This afternoon I posted about United pricing awards to/from Hong Kong at four miles roundtrip. The deal is dead in the meantime, and obviously everyone is wondering what’s going to happen, so I figured I’d share some thoughts. I’m not a lawyer, so take what I wrote with a grain of salt.
First, I’d suggest being patient and not calling the airline. Why? Because there’s nothing anyone at United can definitively tell you at this point, and there’s no need to bring further attention to this pricing. This happened on a Sunday afternoon, and I suspect thousands of tickets were issued under this pricing. It’s going to take more than a mid-level manager to decide how to handle this situation, and I can’t imagine we’ll know more before tomorrow afternoon.
A lot of people are concerned about getting a refund. Keep in mind United has a free 24 hour cancellation policy, and if they end up not honoring this they’ll most definitely let you cancel after that, since they can’t force you to pay a higher price. So if you’re worried about a refund, don’t be. Period.
Apparently those that had enough miles in their account for what the “standard” price was supposed to be had that number of miles deducted. Be patient and don’t be worried, even if this happened to you. The e-receipt should clearly state the number of miles deducted (four), so they can’t force you to pay the higher price, even beyond the 24 hour cancellation policy they have. So even if they deducted a million miles from your account, just be patient.
What’s interesting about this deal is that if your ticket was issued it’s “valid” as far as the airlines are concerned (for the time being). A reader reported booking a Lufthansa flight departing today under this pricing, and is currently at the airport about to board his flight.
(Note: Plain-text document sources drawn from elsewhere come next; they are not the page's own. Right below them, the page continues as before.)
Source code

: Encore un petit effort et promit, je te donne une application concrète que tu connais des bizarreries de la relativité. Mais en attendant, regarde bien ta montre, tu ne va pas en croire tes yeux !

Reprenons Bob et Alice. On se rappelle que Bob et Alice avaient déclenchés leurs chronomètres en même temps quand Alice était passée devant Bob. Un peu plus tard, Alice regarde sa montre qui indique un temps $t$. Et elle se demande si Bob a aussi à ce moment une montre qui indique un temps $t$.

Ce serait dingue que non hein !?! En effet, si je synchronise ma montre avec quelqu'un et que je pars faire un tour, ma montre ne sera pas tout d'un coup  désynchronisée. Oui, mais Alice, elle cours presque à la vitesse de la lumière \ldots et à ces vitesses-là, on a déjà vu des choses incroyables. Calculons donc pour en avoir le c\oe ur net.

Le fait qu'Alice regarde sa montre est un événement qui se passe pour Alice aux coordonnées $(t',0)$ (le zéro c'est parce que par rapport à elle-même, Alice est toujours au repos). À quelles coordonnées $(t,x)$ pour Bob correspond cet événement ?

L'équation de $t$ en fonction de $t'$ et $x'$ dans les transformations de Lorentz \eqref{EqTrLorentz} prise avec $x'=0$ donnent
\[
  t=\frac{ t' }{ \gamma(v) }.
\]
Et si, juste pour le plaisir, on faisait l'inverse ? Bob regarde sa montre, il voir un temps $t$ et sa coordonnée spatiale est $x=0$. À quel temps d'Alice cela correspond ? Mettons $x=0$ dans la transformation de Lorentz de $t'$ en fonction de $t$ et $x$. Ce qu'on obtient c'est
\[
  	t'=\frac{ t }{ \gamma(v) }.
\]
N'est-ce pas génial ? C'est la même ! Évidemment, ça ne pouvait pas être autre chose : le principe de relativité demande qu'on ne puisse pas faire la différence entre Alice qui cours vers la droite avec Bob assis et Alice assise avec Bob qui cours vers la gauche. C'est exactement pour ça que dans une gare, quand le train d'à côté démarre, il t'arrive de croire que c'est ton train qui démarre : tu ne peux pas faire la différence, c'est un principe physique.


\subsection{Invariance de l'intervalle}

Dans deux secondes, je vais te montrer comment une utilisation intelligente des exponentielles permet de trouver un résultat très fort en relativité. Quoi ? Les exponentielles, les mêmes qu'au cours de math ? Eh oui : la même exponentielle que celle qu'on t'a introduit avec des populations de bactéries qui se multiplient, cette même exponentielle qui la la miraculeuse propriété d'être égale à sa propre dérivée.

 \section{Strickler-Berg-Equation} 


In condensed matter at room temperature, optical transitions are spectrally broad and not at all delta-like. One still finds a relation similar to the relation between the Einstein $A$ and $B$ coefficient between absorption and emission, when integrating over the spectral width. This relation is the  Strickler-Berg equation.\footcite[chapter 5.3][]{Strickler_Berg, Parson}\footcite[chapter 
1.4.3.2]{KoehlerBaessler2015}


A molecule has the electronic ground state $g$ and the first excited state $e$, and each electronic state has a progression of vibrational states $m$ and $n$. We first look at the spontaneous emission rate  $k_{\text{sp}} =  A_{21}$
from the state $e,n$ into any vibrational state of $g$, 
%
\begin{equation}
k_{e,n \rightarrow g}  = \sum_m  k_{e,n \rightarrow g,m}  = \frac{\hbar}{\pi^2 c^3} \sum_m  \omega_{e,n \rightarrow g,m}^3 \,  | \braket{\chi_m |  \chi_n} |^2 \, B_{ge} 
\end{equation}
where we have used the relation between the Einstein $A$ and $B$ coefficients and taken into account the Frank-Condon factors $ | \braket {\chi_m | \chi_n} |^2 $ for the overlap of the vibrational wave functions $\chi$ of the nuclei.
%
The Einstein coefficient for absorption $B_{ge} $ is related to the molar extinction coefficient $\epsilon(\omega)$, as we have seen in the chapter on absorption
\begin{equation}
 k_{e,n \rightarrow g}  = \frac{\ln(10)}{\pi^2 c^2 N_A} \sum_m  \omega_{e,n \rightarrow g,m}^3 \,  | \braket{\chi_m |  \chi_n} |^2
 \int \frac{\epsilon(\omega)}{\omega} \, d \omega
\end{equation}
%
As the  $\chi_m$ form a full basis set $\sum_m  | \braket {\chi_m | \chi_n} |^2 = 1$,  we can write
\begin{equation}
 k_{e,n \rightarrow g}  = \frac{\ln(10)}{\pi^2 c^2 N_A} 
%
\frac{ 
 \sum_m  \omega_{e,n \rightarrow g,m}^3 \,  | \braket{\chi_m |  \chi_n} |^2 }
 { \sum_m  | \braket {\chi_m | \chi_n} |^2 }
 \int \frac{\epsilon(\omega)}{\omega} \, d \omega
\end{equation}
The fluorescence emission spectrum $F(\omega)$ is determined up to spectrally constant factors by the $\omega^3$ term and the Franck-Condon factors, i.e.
At the end of the day when an e-ticket is issued with a ticket number it’s as “real” as it gets. So for those that say there’s a zero percent chance of this being honored, obviously that’s not the case for those that booked a flight departing in a matter of hours. So at least someone will win here.
In my previous post I shared a link to the Department of Transportation regulations, which in part read as follows (bolding mine):
Section 399.88(a) states that it is an unfair and deceptive practice for any seller of scheduled air transportation within, to, or from the United States, or of a tour or tour component that includes scheduled air transportation within, to, or from the United States, to increase the price of that air transportation to a consumer after the air transportation has been purchased by the consumer, except in the case of a government-imposed tax or fee and only if the passenger is advised of a possible increase before purchasing a ticket. A purchase occurs when the full amount agreed upon has been paid by the consumer. Therefore, if a consumer purchases a fare and that consumer receives confirmation (such as a confirmation email and/or the purchase appears on their credit card statement or online account summary) of their purchase, then the seller of air transportation cannot increase the price of that air transportation to that consumer, even when the fare is a “mistake.”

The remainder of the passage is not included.